**What is being asked:** From the listing below, copy each line where "Person" occurs.

··· Provided records

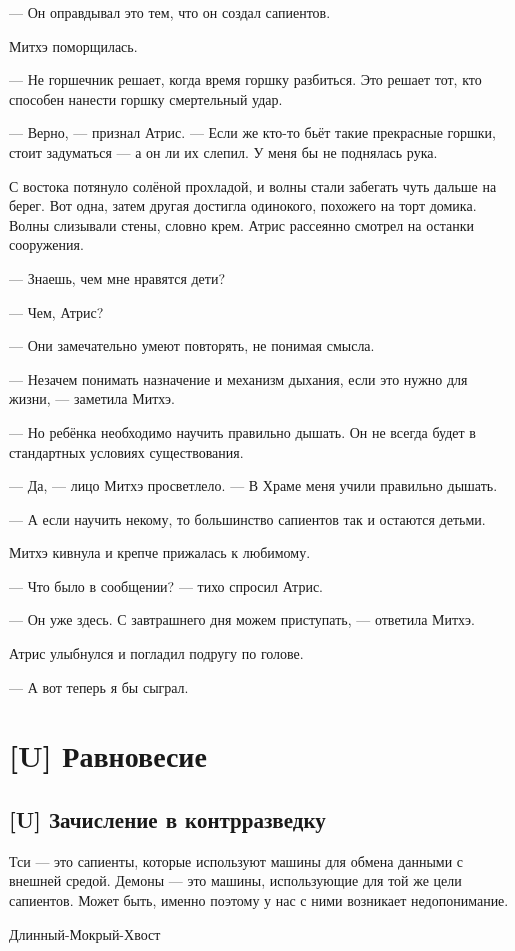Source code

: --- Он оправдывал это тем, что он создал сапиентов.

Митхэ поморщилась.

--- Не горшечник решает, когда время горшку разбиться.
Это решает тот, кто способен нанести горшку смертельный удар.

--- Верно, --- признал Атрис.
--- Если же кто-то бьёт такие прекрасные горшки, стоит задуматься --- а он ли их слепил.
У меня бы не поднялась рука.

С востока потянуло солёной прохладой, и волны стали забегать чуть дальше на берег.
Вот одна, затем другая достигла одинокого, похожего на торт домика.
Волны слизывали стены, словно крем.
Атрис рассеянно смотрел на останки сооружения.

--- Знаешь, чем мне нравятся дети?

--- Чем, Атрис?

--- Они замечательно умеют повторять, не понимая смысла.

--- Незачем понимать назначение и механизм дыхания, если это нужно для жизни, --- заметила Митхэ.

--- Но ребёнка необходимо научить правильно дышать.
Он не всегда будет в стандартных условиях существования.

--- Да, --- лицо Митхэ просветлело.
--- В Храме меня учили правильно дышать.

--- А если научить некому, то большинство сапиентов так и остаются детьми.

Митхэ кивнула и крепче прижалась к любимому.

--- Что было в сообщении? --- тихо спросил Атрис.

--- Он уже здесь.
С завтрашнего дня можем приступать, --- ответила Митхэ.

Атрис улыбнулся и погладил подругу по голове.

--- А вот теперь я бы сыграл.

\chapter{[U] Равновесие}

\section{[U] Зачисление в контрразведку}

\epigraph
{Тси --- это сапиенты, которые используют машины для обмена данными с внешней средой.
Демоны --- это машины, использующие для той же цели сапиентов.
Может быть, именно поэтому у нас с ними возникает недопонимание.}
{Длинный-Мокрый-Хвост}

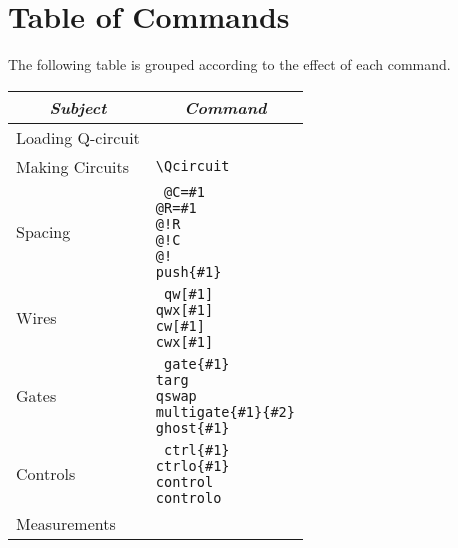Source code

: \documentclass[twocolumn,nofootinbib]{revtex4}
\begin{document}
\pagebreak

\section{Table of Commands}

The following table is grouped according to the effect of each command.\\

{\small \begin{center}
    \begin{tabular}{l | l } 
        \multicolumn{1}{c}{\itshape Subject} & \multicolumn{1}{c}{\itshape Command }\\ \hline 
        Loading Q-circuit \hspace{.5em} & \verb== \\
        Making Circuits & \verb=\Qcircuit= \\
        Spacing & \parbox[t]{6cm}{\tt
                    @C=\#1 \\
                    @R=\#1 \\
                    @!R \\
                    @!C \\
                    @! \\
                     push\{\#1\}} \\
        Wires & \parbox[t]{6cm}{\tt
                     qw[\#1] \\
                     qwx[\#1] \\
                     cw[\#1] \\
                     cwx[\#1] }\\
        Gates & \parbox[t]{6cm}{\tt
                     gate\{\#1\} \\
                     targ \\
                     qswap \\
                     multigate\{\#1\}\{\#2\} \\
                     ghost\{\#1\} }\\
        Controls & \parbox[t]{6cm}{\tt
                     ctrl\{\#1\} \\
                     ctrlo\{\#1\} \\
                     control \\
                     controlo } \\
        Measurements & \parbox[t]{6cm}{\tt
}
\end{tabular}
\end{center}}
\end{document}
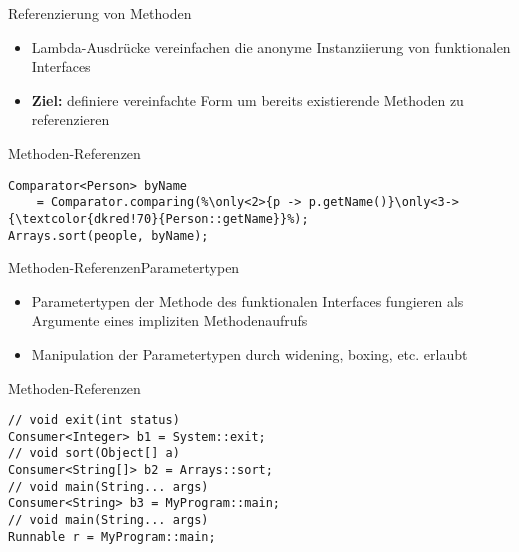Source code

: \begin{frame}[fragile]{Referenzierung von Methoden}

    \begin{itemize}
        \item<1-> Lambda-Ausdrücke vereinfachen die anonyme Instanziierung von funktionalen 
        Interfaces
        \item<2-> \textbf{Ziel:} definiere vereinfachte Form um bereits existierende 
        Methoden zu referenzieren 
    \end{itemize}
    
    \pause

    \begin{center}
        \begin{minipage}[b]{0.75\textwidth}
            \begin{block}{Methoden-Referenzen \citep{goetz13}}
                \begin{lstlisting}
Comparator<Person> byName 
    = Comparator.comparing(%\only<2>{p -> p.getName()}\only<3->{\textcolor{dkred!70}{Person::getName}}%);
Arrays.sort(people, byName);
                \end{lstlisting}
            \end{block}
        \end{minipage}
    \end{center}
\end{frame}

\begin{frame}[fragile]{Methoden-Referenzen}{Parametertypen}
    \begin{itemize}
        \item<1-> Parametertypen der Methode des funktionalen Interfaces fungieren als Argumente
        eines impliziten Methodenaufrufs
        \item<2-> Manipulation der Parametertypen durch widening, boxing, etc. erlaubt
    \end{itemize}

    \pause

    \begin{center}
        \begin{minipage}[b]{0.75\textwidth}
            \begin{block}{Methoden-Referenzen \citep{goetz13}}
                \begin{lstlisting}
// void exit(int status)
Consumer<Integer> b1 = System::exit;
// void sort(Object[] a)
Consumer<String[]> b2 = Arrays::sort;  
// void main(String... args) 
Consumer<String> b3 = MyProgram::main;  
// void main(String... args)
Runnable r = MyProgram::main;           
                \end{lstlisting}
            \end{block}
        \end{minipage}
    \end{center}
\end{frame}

······
··· Provided records

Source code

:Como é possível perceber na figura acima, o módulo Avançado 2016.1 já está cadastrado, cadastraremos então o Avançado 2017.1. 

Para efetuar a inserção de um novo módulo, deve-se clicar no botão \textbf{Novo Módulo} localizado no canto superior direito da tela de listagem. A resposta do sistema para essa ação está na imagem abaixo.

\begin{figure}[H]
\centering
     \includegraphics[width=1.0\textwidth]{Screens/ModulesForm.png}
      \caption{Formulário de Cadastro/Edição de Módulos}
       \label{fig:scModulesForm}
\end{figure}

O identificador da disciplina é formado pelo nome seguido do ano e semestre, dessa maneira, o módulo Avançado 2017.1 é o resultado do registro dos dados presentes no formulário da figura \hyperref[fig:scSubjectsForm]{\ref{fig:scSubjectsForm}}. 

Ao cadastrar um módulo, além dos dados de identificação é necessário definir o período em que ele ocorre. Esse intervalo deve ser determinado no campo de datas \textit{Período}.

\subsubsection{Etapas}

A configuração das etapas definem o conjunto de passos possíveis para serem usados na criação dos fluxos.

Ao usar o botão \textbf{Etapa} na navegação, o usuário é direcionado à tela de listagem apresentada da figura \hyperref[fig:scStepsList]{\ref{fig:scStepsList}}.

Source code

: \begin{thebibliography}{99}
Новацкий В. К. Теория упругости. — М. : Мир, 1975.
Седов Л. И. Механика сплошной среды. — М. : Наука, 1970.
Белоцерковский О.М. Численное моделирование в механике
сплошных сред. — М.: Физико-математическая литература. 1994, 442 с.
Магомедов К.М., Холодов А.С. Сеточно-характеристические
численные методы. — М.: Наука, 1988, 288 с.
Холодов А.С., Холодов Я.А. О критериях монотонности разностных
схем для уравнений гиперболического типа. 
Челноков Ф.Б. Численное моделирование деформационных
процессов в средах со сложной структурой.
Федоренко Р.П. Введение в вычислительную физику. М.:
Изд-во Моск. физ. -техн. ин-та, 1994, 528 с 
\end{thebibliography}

······
··· Provided records

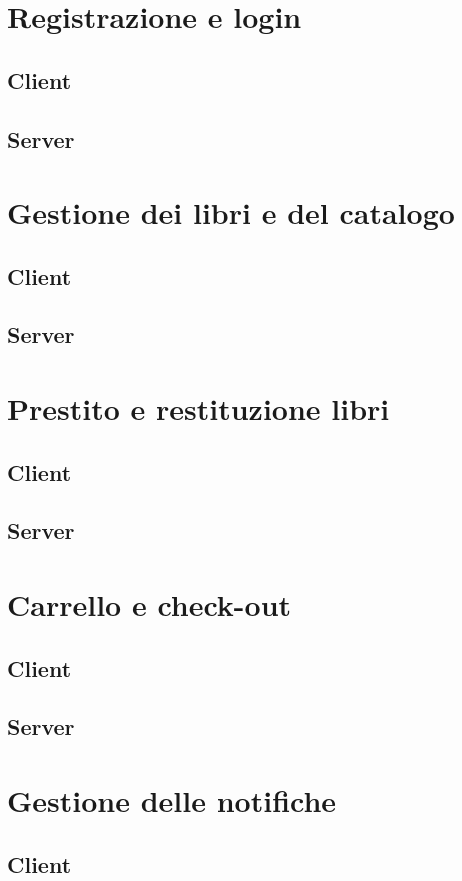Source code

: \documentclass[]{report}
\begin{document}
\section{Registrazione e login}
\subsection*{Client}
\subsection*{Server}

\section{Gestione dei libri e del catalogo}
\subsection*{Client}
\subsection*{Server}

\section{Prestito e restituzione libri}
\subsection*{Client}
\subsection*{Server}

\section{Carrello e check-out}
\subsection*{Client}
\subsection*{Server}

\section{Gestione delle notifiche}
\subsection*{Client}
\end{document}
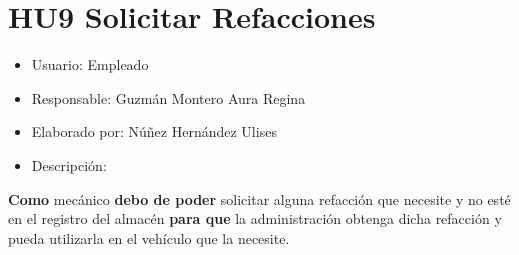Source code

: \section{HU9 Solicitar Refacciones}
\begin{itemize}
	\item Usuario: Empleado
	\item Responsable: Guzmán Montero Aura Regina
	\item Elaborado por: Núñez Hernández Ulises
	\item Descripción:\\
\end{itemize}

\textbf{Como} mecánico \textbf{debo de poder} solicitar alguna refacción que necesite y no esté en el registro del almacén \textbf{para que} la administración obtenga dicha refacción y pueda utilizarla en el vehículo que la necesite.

······

**Task response:**
Comparator<Person> byName 
    = Comparator.comparing(%\only<2>{p -> p.getName()}\only<3->{\textcolor{dkred!70}{Person::getName}}%);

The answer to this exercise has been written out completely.